Prima di iniziare con la descrizione di questo itinerario, volevo raccontarvi le cause che mi hanno portata in una località lontana da casa per ben due volte nel giro di pochissimi giorni.

Il primo è la tesi di laurea, iniziata in quei mesi, che ha fatto sì che venissi a conoscere una parte della mia regione che quasi ignoravo. Stavo infatti seguendo un progetto sulla realizzazione del Catasto Pastorale in Valle Ossola – Val Formazza, che ha come fine ultimo quello di arrivare alla caratterizzazione del Formaggio Ossolano. Nel corso dell’Estate 2000 ci siamo quindi spostati dal fondovalle verso gli alpeggi più alti, fino al confine con la Svizzera, facendo rilievi sulla vegetazione.

Quanti possibili itinerari in bici vedevo di continuo intorno a me… La salita al passo San Giacomo, la strada che sale nel bosco fino ad Agarina… Ma le priorità in quel momento erano di altro genere, quindi ero ormai rassegnata ad aspettare il prossimo anno. Alla fine invece un’occasione si è presentata anche subito!

Tornata a casa alla fine della settimana, disfo lo zaino e faccio per prendere il preziosissimo rullino delle foto. Per me sono un momento importante: potrò rivivere gli attimi fissati sulla pellicola… Ma il rullino non c’è! Panico. Disperazione. Nella mente ripassano gli attimi fatidici. Clic, ultima foto. Seduti in un prato, si sta segnando sulla mappa il lavoro di quella giornata.

Tolgo il rotolo, ne metto uno nuovo, quello completato va nel suo contenitore in plastica… e poi? E poi è rimasto là!
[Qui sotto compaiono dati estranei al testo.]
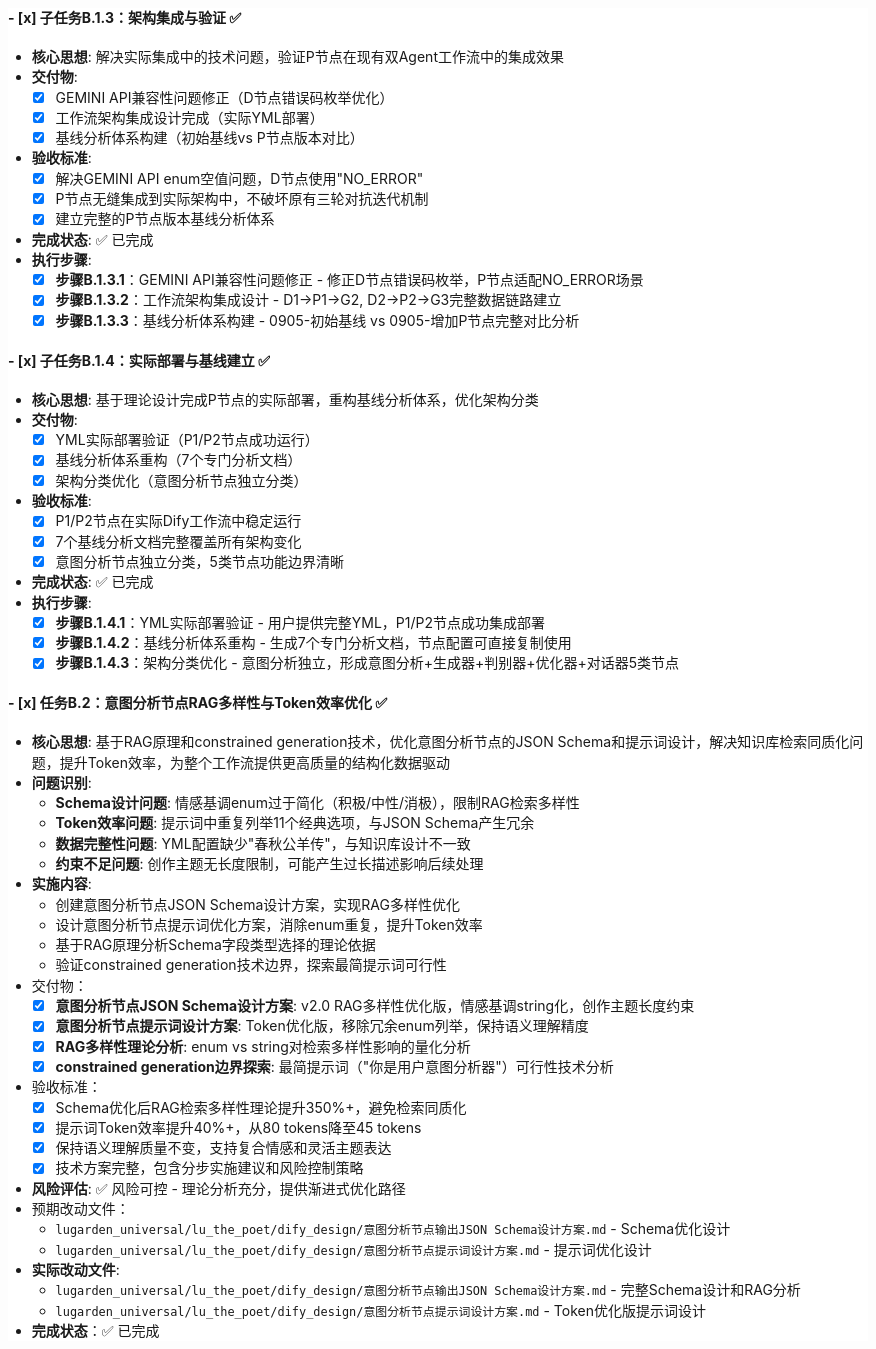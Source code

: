 #### - [x] 子任务B.1.3：架构集成与验证 ✅
- **核心思想**: 解决实际集成中的技术问题，验证P节点在现有双Agent工作流中的集成效果
- **交付物**:
  - [x] GEMINI API兼容性问题修正（D节点错误码枚举优化）
  - [x] 工作流架构集成设计完成（实际YML部署）
  - [x] 基线分析体系构建（初始基线vs P节点版本对比）
- **验收标准**:
  - [x] 解决GEMINI API enum空值问题，D节点使用"NO_ERROR"
  - [x] P节点无缝集成到实际架构中，不破坏原有三轮对抗迭代机制
  - [x] 建立完整的P节点版本基线分析体系
- **完成状态**: ✅ 已完成
- **执行步骤**:
  - [x] **步骤B.1.3.1**：GEMINI API兼容性问题修正 - 修正D节点错误码枚举，P节点适配NO_ERROR场景
  - [x] **步骤B.1.3.2**：工作流架构集成设计 - D1→P1→G2, D2→P2→G3完整数据链路建立
  - [x] **步骤B.1.3.3**：基线分析体系构建 - 0905-初始基线 vs 0905-增加P节点完整对比分析

#### - [x] 子任务B.1.4：实际部署与基线建立 ✅
- **核心思想**: 基于理论设计完成P节点的实际部署，重构基线分析体系，优化架构分类
- **交付物**:
  - [x] YML实际部署验证（P1/P2节点成功运行）
  - [x] 基线分析体系重构（7个专门分析文档）
  - [x] 架构分类优化（意图分析节点独立分类）
- **验收标准**:
  - [x] P1/P2节点在实际Dify工作流中稳定运行
  - [x] 7个基线分析文档完整覆盖所有架构变化
  - [x] 意图分析节点独立分类，5类节点功能边界清晰
- **完成状态**: ✅ 已完成
- **执行步骤**:
  - [x] **步骤B.1.4.1**：YML实际部署验证 - 用户提供完整YML，P1/P2节点成功集成部署
  - [x] **步骤B.1.4.2**：基线分析体系重构 - 生成7个专门分析文档，节点配置可直接复制使用
  - [x] **步骤B.1.4.3**：架构分类优化 - 意图分析独立，形成意图分析+生成器+判别器+优化器+对话器5类节点

#### - [x] 任务B.2：意图分析节点RAG多样性与Token效率优化 ✅
- **核心思想**: 基于RAG原理和constrained generation技术，优化意图分析节点的JSON Schema和提示词设计，解决知识库检索同质化问题，提升Token效率，为整个工作流提供更高质量的结构化数据驱动
- **问题识别**:
  - **Schema设计问题**: 情感基调enum过于简化（积极/中性/消极），限制RAG检索多样性
  - **Token效率问题**: 提示词中重复列举11个经典选项，与JSON Schema产生冗余
  - **数据完整性问题**: YML配置缺少"春秋公羊传"，与知识库设计不一致
  - **约束不足问题**: 创作主题无长度限制，可能产生过长描述影响后续处理
- **实施内容**:
  - 创建意图分析节点JSON Schema设计方案，实现RAG多样性优化
  - 设计意图分析节点提示词优化方案，消除enum重复，提升Token效率  
  - 基于RAG原理分析Schema字段类型选择的理论依据
  - 验证constrained generation技术边界，探索最简提示词可行性
- 交付物：
  - [x] **意图分析节点JSON Schema设计方案**: v2.0 RAG多样性优化版，情感基调string化，创作主题长度约束
  - [x] **意图分析节点提示词设计方案**: Token优化版，移除冗余enum列举，保持语义理解精度
  - [x] **RAG多样性理论分析**: enum vs string对检索多样性影响的量化分析
  - [x] **constrained generation边界探索**: 最简提示词（"你是用户意图分析器"）可行性技术分析
- 验收标准：
  - [x] Schema优化后RAG检索多样性理论提升350%+，避免检索同质化
  - [x] 提示词Token效率提升40%+，从80 tokens降至45 tokens
  - [x] 保持语义理解质量不变，支持复合情感和灵活主题表达
  - [x] 技术方案完整，包含分步实施建议和风险控制策略
- **风险评估**: ✅ 风险可控 - 理论分析充分，提供渐进式优化路径
- 预期改动文件：
  - `lugarden_universal/lu_the_poet/dify_design/意图分析节点输出JSON Schema设计方案.md` - Schema优化设计
  - `lugarden_universal/lu_the_poet/dify_design/意图分析节点提示词设计方案.md` - 提示词优化设计  
- **实际改动文件**: 
  - `lugarden_universal/lu_the_poet/dify_design/意图分析节点输出JSON Schema设计方案.md` - 完整Schema设计和RAG分析
  - `lugarden_universal/lu_the_poet/dify_design/意图分析节点提示词设计方案.md` - Token优化版提示词设计
- **完成状态**：✅ 已完成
Cosa fare? Che domande, vado a prenderlo. Il posto so dov’è.

E, visto che si presentava come perfetto itinerario in bici, perché non approfittarne? Mi accompagnano i miei genitori, che così avranno l’opportunità di vedere un angolo di Ossola (e mi aiuteranno nella ricerca).
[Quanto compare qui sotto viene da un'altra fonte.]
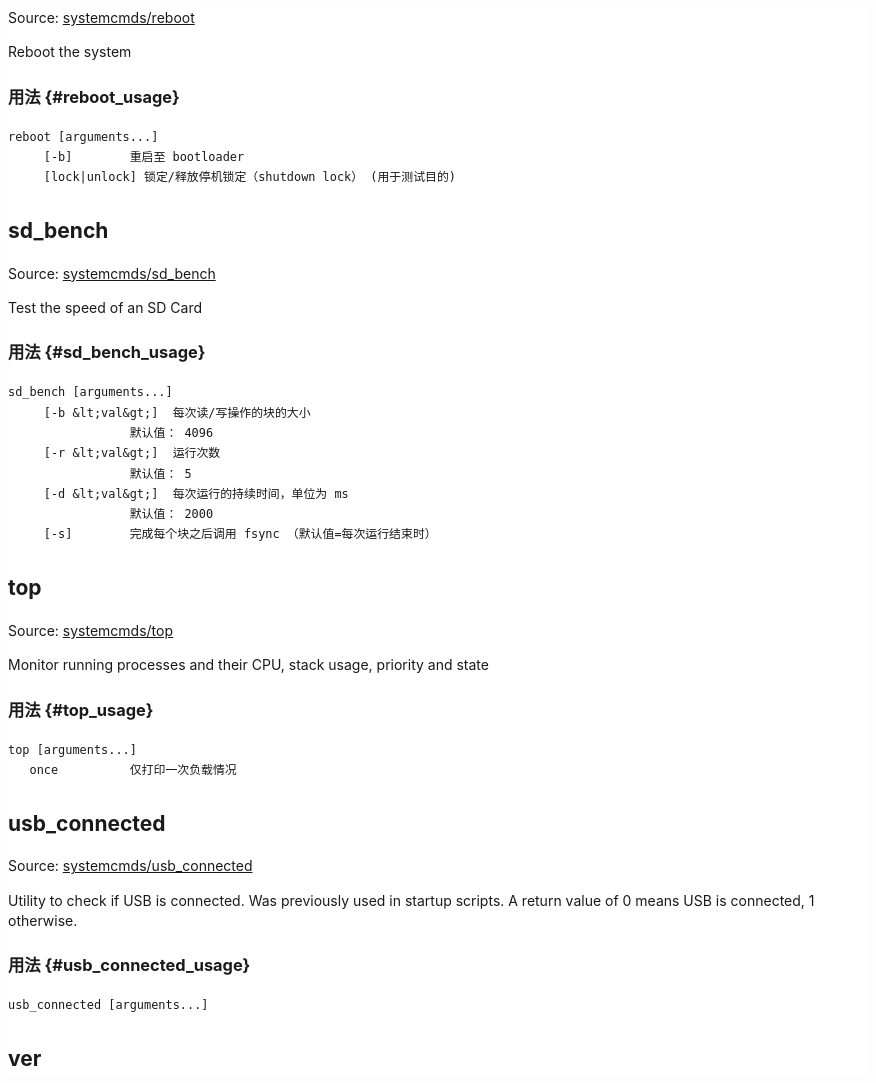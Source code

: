 Source: [systemcmds/reboot](https://github.com/PX4/Firmware/tree/master/src/systemcmds/reboot)

Reboot the system

### 用法 {#reboot_usage}

    reboot [arguments...]
         [-b]        重启至 bootloader
         [lock|unlock] 锁定/释放停机锁定（shutdown lock） (用于测试目的)
    

## sd_bench

Source: [systemcmds/sd_bench](https://github.com/PX4/Firmware/tree/master/src/systemcmds/sd_bench)

Test the speed of an SD Card

### 用法 {#sd_bench_usage}

    sd_bench [arguments...]
         [-b &lt;val&gt;]  每次读/写操作的块的大小
                     默认值： 4096
         [-r &lt;val&gt;]  运行次数
                     默认值： 5
         [-d &lt;val&gt;]  每次运行的持续时间，单位为 ms
                     默认值： 2000
         [-s]        完成每个块之后调用 fsync （默认值=每次运行结束时）
    

## top

Source: [systemcmds/top](https://github.com/PX4/Firmware/tree/master/src/systemcmds/top)

Monitor running processes and their CPU, stack usage, priority and state

### 用法 {#top_usage}

    top [arguments...]
       once          仅打印一次负载情况
    

## usb_connected

Source: [systemcmds/usb_connected](https://github.com/PX4/Firmware/tree/master/src/systemcmds/usb_connected)

Utility to check if USB is connected. Was previously used in startup scripts. A return value of 0 means USB is connected, 1 otherwise.

### 用法 {#usb_connected_usage}

    usb_connected [arguments...]
    

## ver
Com’è finita? Lo vedete anche voi, le foto sono qui stampate, la ricerca dell’ago nel pagliaio (mai figura è stata più calzante!) ha dato i suoi frutti.

Parto in bici da Domodossola, seguendo le indicazioni per la Val Bognanco. La prima parte del percorso si svolge su asfalto, lungo la strada che costeggia prima il fiume, poi inizia a salire sul versante, curva dopo curva, verso San Bernardo.
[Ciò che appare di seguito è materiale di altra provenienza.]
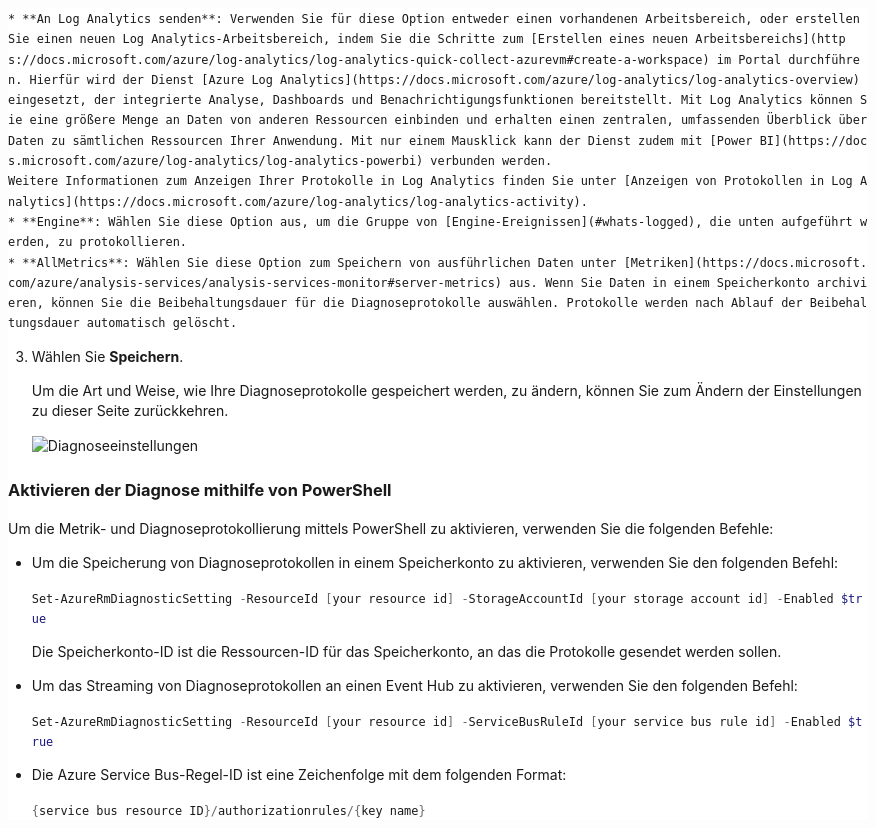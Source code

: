     * **An Log Analytics senden**: Verwenden Sie für diese Option entweder einen vorhandenen Arbeitsbereich, oder erstellen Sie einen neuen Log Analytics-Arbeitsbereich, indem Sie die Schritte zum [Erstellen eines neuen Arbeitsbereichs](https://docs.microsoft.com/azure/log-analytics/log-analytics-quick-collect-azurevm#create-a-workspace) im Portal durchführen. Hierfür wird der Dienst [Azure Log Analytics](https://docs.microsoft.com/azure/log-analytics/log-analytics-overview) eingesetzt, der integrierte Analyse, Dashboards und Benachrichtigungsfunktionen bereitstellt. Mit Log Analytics können Sie eine größere Menge an Daten von anderen Ressourcen einbinden und erhalten einen zentralen, umfassenden Überblick über Daten zu sämtlichen Ressourcen Ihrer Anwendung. Mit nur einem Mausklick kann der Dienst zudem mit [Power BI](https://docs.microsoft.com/azure/log-analytics/log-analytics-powerbi) verbunden werden.
    Weitere Informationen zum Anzeigen Ihrer Protokolle in Log Analytics finden Sie unter [Anzeigen von Protokollen in Log Analytics](https://docs.microsoft.com/azure/log-analytics/log-analytics-activity).
    * **Engine**: Wählen Sie diese Option aus, um die Gruppe von [Engine-Ereignissen](#whats-logged), die unten aufgeführt werden, zu protokollieren.
    * **AllMetrics**: Wählen Sie diese Option zum Speichern von ausführlichen Daten unter [Metriken](https://docs.microsoft.com/azure/analysis-services/analysis-services-monitor#server-metrics) aus. Wenn Sie Daten in einem Speicherkonto archivieren, können Sie die Beibehaltungsdauer für die Diagnoseprotokolle auswählen. Protokolle werden nach Ablauf der Beibehaltungsdauer automatisch gelöscht.

3. Wählen Sie **Speichern**.

    Um die Art und Weise, wie Ihre Diagnoseprotokolle gespeichert werden, zu ändern, können Sie zum Ändern der Einstellungen zu dieser Seite zurückkehren.

    ![Diagnoseeinstellungen](media/azure-pbie-diag-logs/diag-settings.png)

### <a name="using-powershell-to-enable-diagnostics"></a>Aktivieren der Diagnose mithilfe von PowerShell

Um die Metrik- und Diagnoseprotokollierung mittels PowerShell zu aktivieren, verwenden Sie die folgenden Befehle:

* Um die Speicherung von Diagnoseprotokollen in einem Speicherkonto zu aktivieren, verwenden Sie den folgenden Befehl:

    ```powershell
    Set-AzureRmDiagnosticSetting -ResourceId [your resource id] -StorageAccountId [your storage account id] -Enabled $true
    ```
    Die Speicherkonto-ID ist die Ressourcen-ID für das Speicherkonto, an das die Protokolle gesendet werden sollen.

* Um das Streaming von Diagnoseprotokollen an einen Event Hub zu aktivieren, verwenden Sie den folgenden Befehl:

    ```powershell
    Set-AzureRmDiagnosticSetting -ResourceId [your resource id] -ServiceBusRuleId [your service bus rule id] -Enabled $true
    ```
* Die Azure Service Bus-Regel-ID ist eine Zeichenfolge mit dem folgenden Format:

    ```powershell
    {service bus resource ID}/authorizationrules/{key name}
    ```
L’aria fresca del mattino ci porta ad avanzare veloci, attraversiamo i paesi dove i primi turisti escono per andare a comprare il pane. Dalle panetterie arriva un odore invitante… Da segnalare l’ottimo pane dolce, di farina integrale, con frutta secca!

Fiori ai balconi, vecchie case in pietra secondo lo stile tradizionale, ma anche costruzioni più moderne. A Bognanco le auto dei turisti sono ancora più numerose, questa è infatti una rinomata località termale.

I tornanti nel bosco sono intervallati da lunghi mezzacosta, e di fianco a noi si alternano prati falciati, fieno che asciuga al sole, gruppi di case e scorci sul fondovalle. Nei piccoli centri che superiamo non mancano le fontane per far scorta di acqua. Adesso fa caldo e si suda. Guardo un po’ preoccupata le nuvole in direzione della mia meta, ma per fortuna si rileveranno solo nebbie passeggere.

Due giorni prima, in macchina, la strada mi era sembrata più breve! Bisognerebbe fermarsi a scattare delle foto alle caratteristiche abitazioni in pietra, alcune ormai abbandonate, ma non sono nello spirito giusto per dedicarmi alla fotografia. Altre immagini sono più importanti, e mi preme recuperarle al più presto.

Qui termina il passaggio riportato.